Inside there are two downstairs rooms, a bar with a flagged floor to the left and a wooden panelled lounge complete with roaring log fire to the right. It’s obviously very popular and at 12.30pm the Sunday lunch session is in full swing. There’s no drinkers though, everyone’s eating or the few empty tables are reserved. Later, when we left, there were some casual drinkers in the bar and it was still busy. Pleasant waiters and waitresses are on hand to assist with every need, but it still feels like a pub. I wondered what it’s like on a Monday evening? In front of that fire place certainly has potential.
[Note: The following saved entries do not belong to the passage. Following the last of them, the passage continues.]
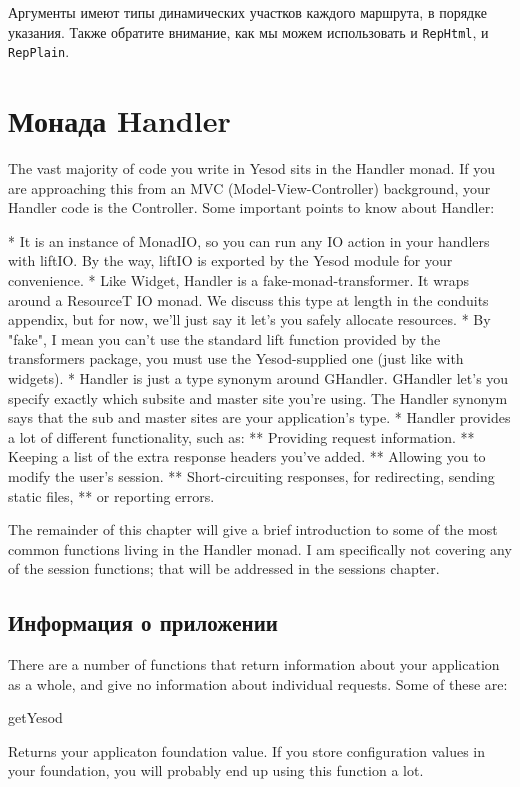 Аргументы имеют типы динамических участков каждого маршрута, в порядке
указания. Также обратите внимание, как мы можем использовать и
\lstinline!RepHtml!, и \lstinline!RepPlain!.

\section{Монада Handler}

The vast majority of code you write in Yesod sits in the Handler
monad. If you are approaching this from an MVC (Model-View-Controller)
background, your Handler code is the Controller. Some important points
to know about Handler:

* It is an instance of MonadIO, so you can run any IO action in your
handlers with liftIO. By the way, liftIO is exported by the Yesod
module for your convenience.
* Like Widget, Handler is a fake-monad-transformer. It wraps around a
ResourceT IO monad. We discuss this type at length in the conduits
appendix, but for now, we'll just say it let's you safely allocate
resources.
* By "fake", I mean you can't use the standard lift function provided
by the transformers package, you must use the Yesod-supplied one (just
like with widgets).
* Handler is just a type synonym around GHandler. GHandler let's you
specify exactly which subsite and master site you're using. The
Handler synonym says that the sub and master sites are your
application's type.
* Handler provides a lot of different functionality, such as:
** Providing request information.
** Keeping a list of the extra response headers you've added.
** Allowing you to modify the user's session.
** Short-circuiting responses, for redirecting, sending static files,
** or reporting errors.

The remainder of this chapter will give a brief introduction to some
of the most common functions living in the Handler monad. I am
specifically not covering any of the session functions; that will be
addressed in the sessions chapter.

\subsection{Информация о приложении}

There are a number of functions that return information about your
application as a whole, and give no information about individual
requests. Some of these are:

getYesod

Returns your applicaton foundation value. If you store configuration
values in your foundation, you will probably end up using this
function a lot.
A glimpse at the notice board also told me that they were maintaining the tradition of carol singing in local pubs on the run up to Christmas in the villages North of Sheffield , which is heartening to see.

 

There’s two real ales on, plus everything else you’d expect; the ubiquitous, round here, Bradfield Blonde and Stancil Barnsley Bitter which now seems to be a style brewed by two brewers rather than a specific beer. Is it the same as the original? I don’t know, I was a teenager when I drank the old Barnsley Bitter, which by that time was being brewed in Taddy by John Smith’s anyway. What I can say is the couple of pints of the Stancil version I had in The Wortley Arms were superb, easily NBSS 3.5 and the sort of ale meant to be drunk in quantity by lots of folk in lots of pubs. I’m not sure how much a pint cost, it all went on the bill. I didn’t even have to go to the bar neither and the service was excellent.
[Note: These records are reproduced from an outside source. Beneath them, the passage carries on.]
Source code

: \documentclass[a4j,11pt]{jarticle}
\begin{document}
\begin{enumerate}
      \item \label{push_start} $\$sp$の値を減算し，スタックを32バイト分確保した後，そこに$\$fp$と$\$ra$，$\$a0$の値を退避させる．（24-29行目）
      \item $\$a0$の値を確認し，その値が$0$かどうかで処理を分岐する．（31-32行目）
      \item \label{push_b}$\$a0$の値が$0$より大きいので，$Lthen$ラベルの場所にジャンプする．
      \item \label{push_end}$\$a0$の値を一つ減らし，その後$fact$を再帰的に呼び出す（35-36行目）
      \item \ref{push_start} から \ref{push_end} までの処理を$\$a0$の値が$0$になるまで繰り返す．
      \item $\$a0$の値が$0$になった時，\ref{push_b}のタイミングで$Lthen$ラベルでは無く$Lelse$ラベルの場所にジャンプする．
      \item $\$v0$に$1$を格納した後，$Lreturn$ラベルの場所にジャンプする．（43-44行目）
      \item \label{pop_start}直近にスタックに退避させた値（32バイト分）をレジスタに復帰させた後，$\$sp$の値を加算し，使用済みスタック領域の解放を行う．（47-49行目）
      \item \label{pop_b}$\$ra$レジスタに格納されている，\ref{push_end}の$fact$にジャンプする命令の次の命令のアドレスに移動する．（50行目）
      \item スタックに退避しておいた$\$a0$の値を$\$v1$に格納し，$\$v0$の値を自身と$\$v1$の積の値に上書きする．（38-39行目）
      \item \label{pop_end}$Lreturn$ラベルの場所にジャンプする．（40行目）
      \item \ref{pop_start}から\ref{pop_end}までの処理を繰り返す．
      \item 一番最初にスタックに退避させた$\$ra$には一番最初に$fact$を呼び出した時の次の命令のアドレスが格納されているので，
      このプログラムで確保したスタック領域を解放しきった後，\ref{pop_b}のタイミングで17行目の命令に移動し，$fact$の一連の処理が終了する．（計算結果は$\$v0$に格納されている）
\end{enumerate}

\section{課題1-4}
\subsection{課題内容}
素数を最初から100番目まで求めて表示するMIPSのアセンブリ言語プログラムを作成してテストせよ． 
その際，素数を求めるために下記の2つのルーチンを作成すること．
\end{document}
So was the meal, rare sirloin of beef, Yorkshires, roasties, mash, roasted autumn vegetables, the softest fluffiest kale and proper gravy. I’d categorise it as better than most Sunday dinners, not quite fine dining but not very far away, whilst still being a hearty comforting meal. The crab salad starter was even better, turned out it was a whole dressed crab, crab butter, homemade bread, new potatoes and a clever little salad; you’d pay a fiver or more for the crab alone in our local fishmonger yet the whole dish was only £8.50, I think the Sunday dinner was twelve and a half.

I can’t say enough about the food it really was outstanding, think gastro pub meets S.Yorks down to earth common sense with a touch of celebrity. I say celebrity because the fictional TV landlord at the next table seemed to enjoy his meal too. It’s not fair to say who it was, but Life after Football aka @Britainbeermat might be able to work it out?

I didn’t have a pudding, thinking I’d sort of sneak out for a swift one in Wortley Club towards the end. Thing is it’s rude to slink away when it’s your Dad’s birthday, so I stayed put and by the time it got round to leaving the old fella was starting to feel a bit tired, so we took him home. He’s allowed to do that, he is eighty eight after all. I’m sure there are people out there who would have a) sneaked off, or b) taken their Dad with them?

I hope to fulfil my ambition to visit Wortley Club one day. Don’t worry, I’ll get there, maybe to their beer festival. Thing is I wasn’t disappointed at all. I know The Wortley Arms is a food led pub, but it demonstrates that food led pubs can be very very good.

Verdict: excellent food and excellent beer in very pleasant surroundings that demonstrates different types of pub can be good as good as proper pubs.

 

8 replies »

  1. “or b) taken their Dad with them?”

    Definitely b. 🙂

    But sounds like it was a good time, and a good reconnoiter for a return trip to the actual Wortley Club in the future.